**WHAT YOU HAVE TO DO**
When you reach the line in the data below that contains "[#csharp-missing-values]", please start repeating lines exactly, and stop after the line that contains "In C#, missing", repeating nothing else.

▼▼▼

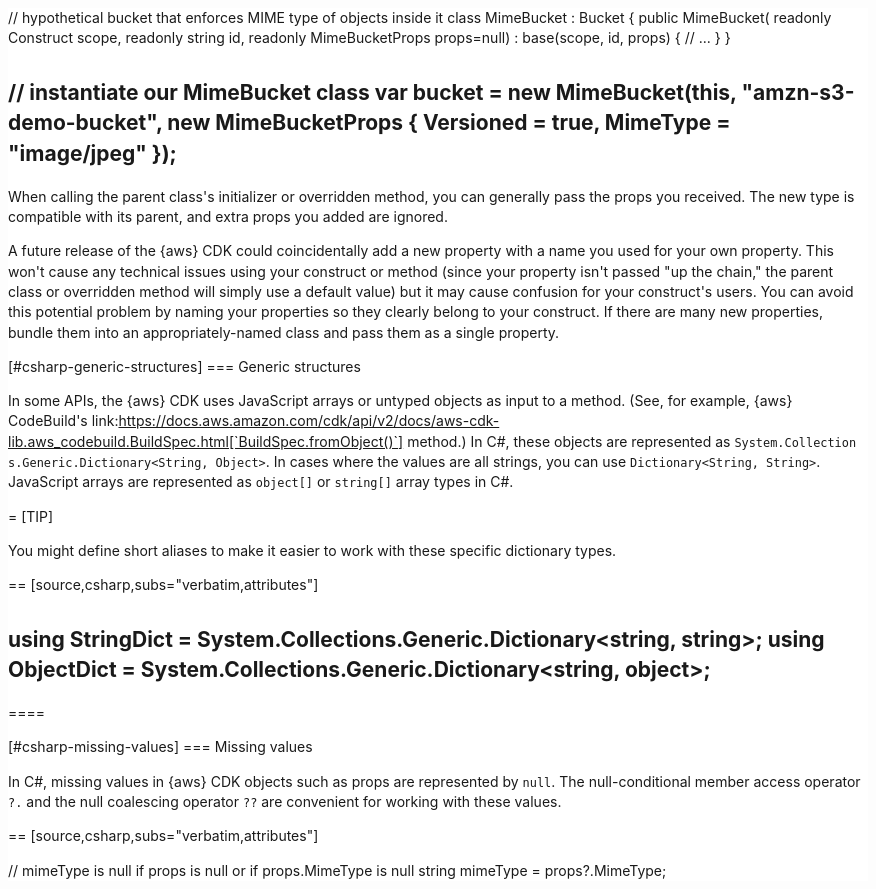 // hypothetical bucket that enforces MIME type of objects inside it
class MimeBucket : Bucket {
     public MimeBucket( readonly Construct scope, readonly string id, readonly MimeBucketProps props=null) : base(scope, id, props) {
         // ...
     }
}

// instantiate our MimeBucket class
var bucket = new MimeBucket(this, "amzn-s3-demo-bucket", new MimeBucketProps {
    Versioned = true,
    MimeType = "image/jpeg"
});
---

When calling the parent class's initializer or overridden method, you can generally pass the props you received. The new type is compatible with its parent, and extra props you added are ignored.

A future release of the \{aws} CDK could coincidentally add a new property with a name you used for your own property. This won't cause any technical issues using your construct or method (since your property isn't passed "up the chain," the parent class or overridden method will simply use a default value) but it may cause confusion for your construct's users. You can avoid this potential problem by naming your properties so they clearly belong to your construct. If there are many new properties, bundle them into an appropriately-named class and pass them as a single property.

[#csharp-generic-structures]
=== Generic structures

In some APIs, the \{aws} CDK uses JavaScript arrays or untyped objects as input to a method. (See, for example, \{aws} CodeBuild's link:https://docs.aws.amazon.com/cdk/api/v2/docs/aws-cdk-lib.aws_codebuild.BuildSpec.html[`BuildSpec.fromObject()`] method.) In C#, these objects are represented as `System.Collections.Generic.Dictionary<String, Object>`. In cases where the values are all strings, you can use `Dictionary<String, String>`. JavaScript arrays are represented as `object[]` or `string[]` array types in C#.

= [TIP]

You might define short aliases to make it easier to work with these specific dictionary types.

== [source,csharp,subs="verbatim,attributes"]

using StringDict = System.Collections.Generic.Dictionary<string, string>;
using ObjectDict = System.Collections.Generic.Dictionary<string, object>;
---

====

[#csharp-missing-values]
=== Missing values

In C#, missing values in \{aws} CDK objects such as props are represented by `null`. The null-conditional member access operator `?.` and the null coalescing operator `??` are convenient for working with these values.

== [source,csharp,subs="verbatim,attributes"]

// mimeType is null if props is null or if props.MimeType is null
string mimeType = props?.MimeType;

▲▲▲

**TASK OUTPUT**
[#csharp-missing-values]
=== Missing values

In C#, missing values in \{aws} CDK objects such as props are represented by `null`. The null-conditional member access operator `?.` and the null coalescing operator `??` are convenient for working with these values.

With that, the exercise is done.